Cette question de la vente ou de la location de la lecture, elle se posera de toute façon. Aujourd’hui, qui peut vous assurer que l’ebook que vous achetez sera lisible jusqu’à la fin de vos jours ? La durée de vie moyenne d’un fichier est de 10 ans. Dans un demi siècle, pourrez-vous demander à Immatériel ou à ePagine de vous renvoyer le fichier (mis à jour, de surcroît) acheté 50 ans plus tôt ? Gageons que bon nombre de plateformes actuelles auront disparu d’ici là. Possédons-nous vraiment les livres dématérialisés que nous croyons acheter ad vitam æternam ? Voilà l’un des problèmes, problème d’ordre patrimonial en somme, que pose le numérique. Pour autant, je ne crois pas — et, en tant qu’auteur, éditeur et lecteur, je n’espère pas — que le streaming et le refus du transfert des fichiers soit la réponse à ces questions. Car moi aussi, je veux posséder mes livres numériques. Moi aussi, j’aime me dire qu’en achetant un ebook, je le verse au patrimoine culturel et économique qu’un jour, peut-être, je transmettrai à mes enfants. Ai-je tort ? Question à débattre.

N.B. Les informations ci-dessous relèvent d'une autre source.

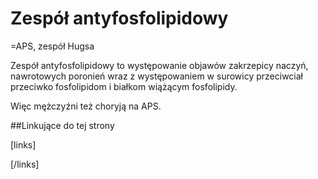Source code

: # Zespół antyfosfolipidowy

=APS, zespół Hugsa

Zespół antyfosfolipidowy to występowanie objawów zakrzepicy naczyń, nawrotowych poronień wraz z występowaniem w surowicy przeciwciał przeciwko fosfolipidom i białkom wiążącym fosfolipidy.

Więc mężczyźni też choryją na APS.





##Linkujące do tej strony

[links]


[/links]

Si le streaming veut s’imposer sainement, j’entends avec les acteurs du livre (de l’auteur au lecteur) et non pas contre eux, il doit encore changer. Il doit nous prouver que le modèle est viable, et pas seulement pour la plateforme qui accumule les bénéfices au détriment des créateurs et du public. Il doit rassurer les éditeurs et non pas les braquer. Et non pas me braquer. Ça en fait, du chemin !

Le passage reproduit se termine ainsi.